Open Babel paper published in Journal of Cheminformatics


After almost 10 years as an independent project, the paper is finally here...

Open Babel: An open chemical toolbox N. M. O'Boyle, M. Banck, C. A. James, C. Morley, T. Vandermeersch and G. R. Hutchison. Journal of Cheminformatics 2011, 3:33.

Here's the abstract:
Background
A frequent problem in computational modeling is the interconversion of chemical structures between different formats. While standard interchange formats exist (for example, Chemical Markup Language) and de facto standards have arisen (for example, SMILES format), the need to interconvert formats is a continuing problem due to the multitude of different application areas for chemistry data, differences in the data stored by different formats (0D versus 3D, for example), and competition between software along with a lack of vendor-neutral formats.

Results
We discuss, for the first time, Open Babel, an open-source chemical toolbox that speaks the many languages of chemical data. Open Babel version 2.3 interconverts over 110 formats. The need to represent such a wide variety of chemical and molecular data requires a library that implements a wide range of cheminformatics algorithms, from partial charge assignment and aromaticity detection, to bond order perception and canonicalization. We detail the implementation of Open Babel, describe key advances in the 2.3 release, and outline a variety of uses both in terms of software products and scientific research, including applications far beyond simple format interconversion.

Conclusions
Open Babel presents a solution to the proliferation of multiple chemical file formats.
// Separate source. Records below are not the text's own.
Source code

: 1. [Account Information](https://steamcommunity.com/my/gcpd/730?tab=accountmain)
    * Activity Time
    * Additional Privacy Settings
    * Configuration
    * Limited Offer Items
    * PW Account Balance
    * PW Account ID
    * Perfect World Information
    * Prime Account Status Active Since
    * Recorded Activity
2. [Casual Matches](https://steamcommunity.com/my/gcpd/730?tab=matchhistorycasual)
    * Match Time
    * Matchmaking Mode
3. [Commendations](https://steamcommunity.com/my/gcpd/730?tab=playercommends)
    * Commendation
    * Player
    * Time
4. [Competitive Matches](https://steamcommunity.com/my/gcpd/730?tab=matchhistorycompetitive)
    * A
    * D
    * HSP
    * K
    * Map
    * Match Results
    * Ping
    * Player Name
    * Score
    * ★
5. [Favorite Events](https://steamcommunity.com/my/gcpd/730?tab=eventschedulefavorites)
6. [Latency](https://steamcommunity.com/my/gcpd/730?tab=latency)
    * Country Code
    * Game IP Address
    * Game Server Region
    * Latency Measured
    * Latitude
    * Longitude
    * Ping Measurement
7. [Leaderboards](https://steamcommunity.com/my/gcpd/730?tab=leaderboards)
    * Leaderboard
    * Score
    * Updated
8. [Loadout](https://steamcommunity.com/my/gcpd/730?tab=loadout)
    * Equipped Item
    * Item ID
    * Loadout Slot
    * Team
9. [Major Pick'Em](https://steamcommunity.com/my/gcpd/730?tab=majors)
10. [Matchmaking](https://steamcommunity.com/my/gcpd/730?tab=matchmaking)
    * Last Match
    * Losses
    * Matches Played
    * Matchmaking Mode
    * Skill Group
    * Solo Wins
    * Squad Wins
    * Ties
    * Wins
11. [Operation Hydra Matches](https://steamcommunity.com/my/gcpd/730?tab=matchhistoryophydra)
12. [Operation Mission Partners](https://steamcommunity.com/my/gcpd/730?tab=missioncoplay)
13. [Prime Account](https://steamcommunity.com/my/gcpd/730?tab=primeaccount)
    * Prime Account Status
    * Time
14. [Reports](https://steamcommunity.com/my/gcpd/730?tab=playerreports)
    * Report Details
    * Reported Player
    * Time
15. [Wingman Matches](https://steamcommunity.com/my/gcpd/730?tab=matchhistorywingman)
In addition, it provides a variety of useful utilities from conformer searching and 2D depiction, to filtering, batch conversion, and substructure and similarity searching. For developers, it can be used as a programming library to handle chemical data in areas such as organic chemistry, drug design, materials science, and computational chemistry. It is freely available under an open-source license from http://openbabel.org.

2 comments:

Anirban said...

Congrats ! looking forward to incorporation of inchi version 1.04 in openbabel

Noel O'Boyle said...

Thanks! I'm not sure if InChI 1.0.4 is going to make OB 2.3.1 (out soon) but Geoff has just added it to our development code.